Brief
Exactly as written, output the lines below starting from the first and ending with the line that contains "- Closed loop"; omit pictures.

The data
━━━━

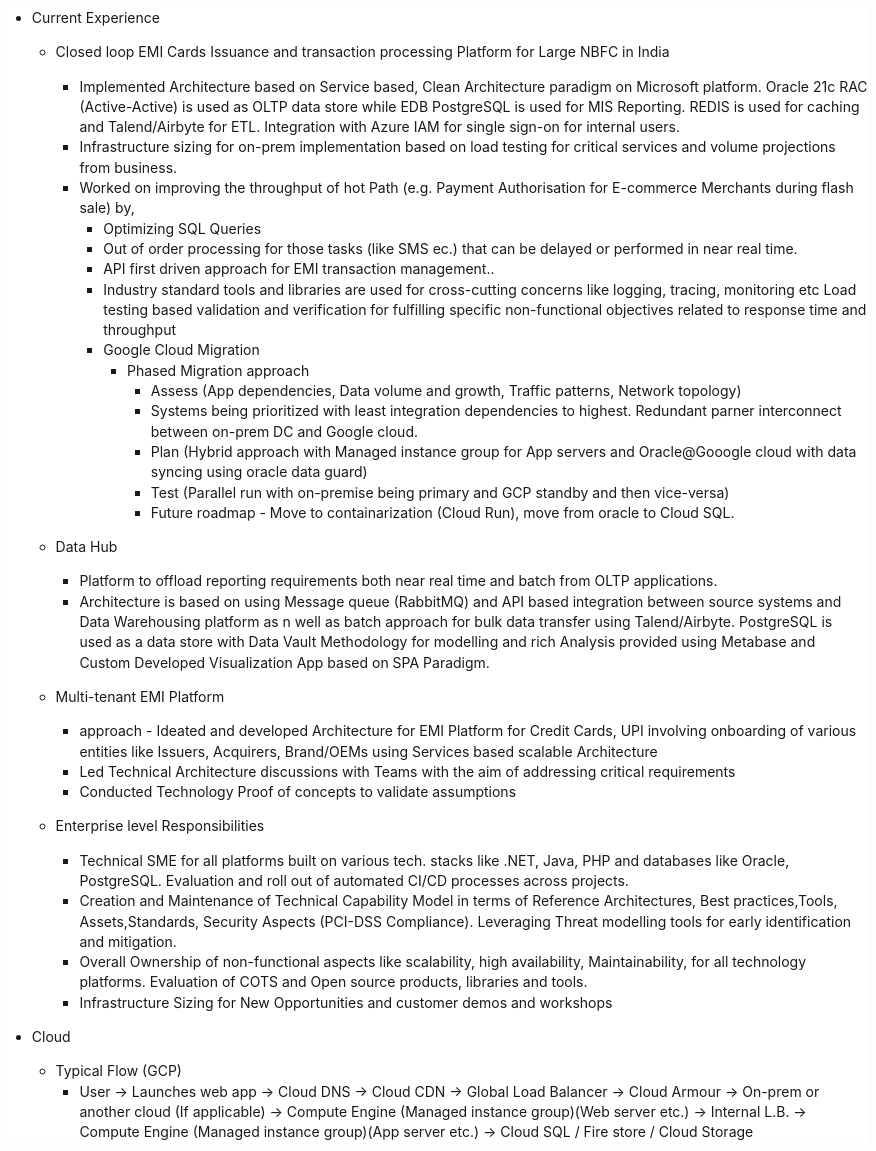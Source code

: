 - Current Experience 
  - Closed loop EMI Cards Issuance and transaction processing Platform for Large NBFC in India
       - Implemented Architecture based on Service based, Clean Architecture paradigm on  Microsoft platform.  Oracle 21c RAC (Active-Active) is used as  OLTP data store while EDB PostgreSQL is used for MIS Reporting. REDIS is used for caching and Talend/Airbyte for ETL. Integration with Azure IAM for single sign-on for internal users. 
       - Infrastructure sizing for on-prem implementation based on load testing for critical services and volume  projections from business.
       - Worked on improving the throughput of hot Path (e.g. Payment Authorisation for E-commerce Merchants during flash sale) by,
         - Optimizing SQL Queries
         - Out of order processing for those tasks (like SMS ec.) that can be delayed or performed in near real time. 
         - API first driven approach for EMI transaction management..
         - Industry standard tools and libraries are used for cross-cutting concerns like logging, tracing,  monitoring etc Load testing based validation and verification for fulfilling specific non-functional objectives related to response time and throughput
         - Google Cloud Migration 
           - Phased Migration approach
             - Assess (App dependencies, Data volume and growth, Traffic patterns, Network topology)
             - Systems being prioritized with least integration dependencies to highest. Redundant parner interconnect between on-prem DC and Google cloud.
             - Plan (Hybrid approach with Managed instance group for App servers and Oracle@Gooogle cloud with data syncing using oracle data guard)
             - Test  (Parallel run with on-premise being primary and GCP standby and then vice-versa)
             - Future roadmap - Move to containarization (Cloud Run), move from oracle to Cloud SQL. 
                 
  - Data Hub
    - Platform to offload reporting requirements both near real time and batch from OLTP applications.
    - Architecture is based on using Message queue (RabbitMQ) and API based integration between source systems  and Data Warehousing platform as n well as batch approach for bulk data transfer using Talend/Airbyte. PostgreSQL is used as a data store with Data Vault Methodology for modelling and rich Analysis provided using Metabase and Custom Developed Visualization App based on SPA Paradigm.
  - Multi-tenant EMI Platform
    - approach - Ideated and developed Architecture for EMI Platform for Credit Cards, UPI involving onboarding of various entities like Issuers, Acquirers, Brand/OEMs using Services based scalable Architecture
     - Led Technical Architecture discussions with Teams with the aim of addressing critical requirements
     - Conducted Technology Proof of concepts to validate assumptions
   - Enterprise level Responsibilities
     - Technical SME for all platforms built on various tech. stacks like .NET, Java, PHP and databases like   Oracle, PostgreSQL. Evaluation and roll out of automated CI/CD processes across projects.
     - Creation and Maintenance of Technical Capability Model in terms of Reference Architectures, Best practices,Tools, Assets,Standards, Security Aspects (PCI-DSS Compliance). Leveraging Threat modelling tools for early identification and mitigation.
     - Overall Ownership of non-functional aspects like scalability, high availability, Maintainability, for all technology platforms. Evaluation of COTS and Open source products, libraries and tools.
     - Infrastructure Sizing for New Opportunities and customer demos and workshops

- Cloud
  - Typical Flow (GCP)
    - User -> Launches web app -> Cloud DNS -> Cloud CDN -> Global Load Balancer -> Cloud Armour -> On-prem or another cloud (If applicable) -> Compute Engine (Managed instance group)(Web server etc.) -> Internal L.B. -> Compute Engine (Managed instance group)(App server etc.) -> Cloud SQL / Fire store / Cloud Storage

━━━━

Written answer
Source code

: - Current Experience 
  - Closed loop EMI Cards Issuance and transaction processing Platform for Large NBFC in India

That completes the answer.